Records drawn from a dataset
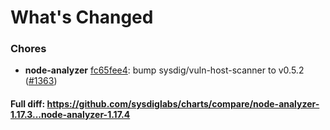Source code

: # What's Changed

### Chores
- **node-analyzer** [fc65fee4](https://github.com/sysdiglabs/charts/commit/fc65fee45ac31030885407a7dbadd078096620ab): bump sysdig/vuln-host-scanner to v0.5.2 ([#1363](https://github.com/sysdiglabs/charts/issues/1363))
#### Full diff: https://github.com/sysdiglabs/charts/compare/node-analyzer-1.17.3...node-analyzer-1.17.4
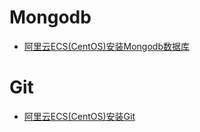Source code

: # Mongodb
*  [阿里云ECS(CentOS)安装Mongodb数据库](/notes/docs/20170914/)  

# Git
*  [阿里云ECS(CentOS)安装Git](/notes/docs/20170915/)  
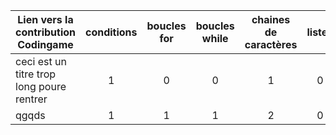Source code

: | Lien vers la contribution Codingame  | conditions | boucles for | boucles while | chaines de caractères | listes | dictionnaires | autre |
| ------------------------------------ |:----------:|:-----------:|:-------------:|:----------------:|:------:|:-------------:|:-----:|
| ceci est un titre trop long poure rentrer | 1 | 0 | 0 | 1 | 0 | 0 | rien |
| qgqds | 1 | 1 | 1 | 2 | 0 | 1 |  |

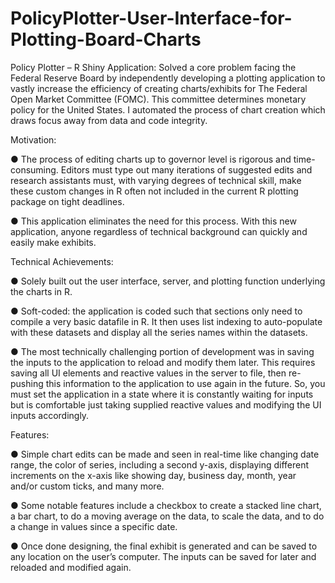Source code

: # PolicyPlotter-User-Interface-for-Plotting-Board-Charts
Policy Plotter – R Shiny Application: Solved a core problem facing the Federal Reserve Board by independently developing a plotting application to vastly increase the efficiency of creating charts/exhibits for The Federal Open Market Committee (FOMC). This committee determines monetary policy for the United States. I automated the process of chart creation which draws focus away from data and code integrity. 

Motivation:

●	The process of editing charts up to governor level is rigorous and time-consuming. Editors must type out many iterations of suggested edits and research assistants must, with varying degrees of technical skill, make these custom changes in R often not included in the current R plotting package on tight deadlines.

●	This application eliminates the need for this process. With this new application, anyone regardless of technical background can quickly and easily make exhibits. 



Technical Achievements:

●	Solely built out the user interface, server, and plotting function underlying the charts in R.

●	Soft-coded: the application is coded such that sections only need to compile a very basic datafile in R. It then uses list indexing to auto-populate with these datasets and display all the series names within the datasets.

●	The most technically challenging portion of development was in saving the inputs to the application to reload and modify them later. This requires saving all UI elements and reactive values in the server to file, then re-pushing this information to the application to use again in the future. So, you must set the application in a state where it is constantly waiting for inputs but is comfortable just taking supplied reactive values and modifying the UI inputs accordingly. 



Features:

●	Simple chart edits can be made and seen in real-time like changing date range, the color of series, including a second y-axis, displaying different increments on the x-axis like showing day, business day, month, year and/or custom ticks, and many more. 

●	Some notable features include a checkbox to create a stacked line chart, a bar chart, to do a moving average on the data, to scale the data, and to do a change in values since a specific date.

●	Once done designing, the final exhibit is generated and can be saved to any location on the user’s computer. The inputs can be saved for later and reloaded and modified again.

-- ABOUT THIS EXERCISE --
Search the entries for "series" and copy each matching line.

-- TASK SOLUTION --
●	Soft-coded: the application is coded such that sections only need to compile a very basic datafile in R. It then uses list indexing to auto-populate with these datasets and display all the series names within the datasets.
●	Simple chart edits can be made and seen in real-time like changing date range, the color of series, including a second y-axis, displaying different increments on the x-axis like showing day, business day, month, year and/or custom ticks, and many more. 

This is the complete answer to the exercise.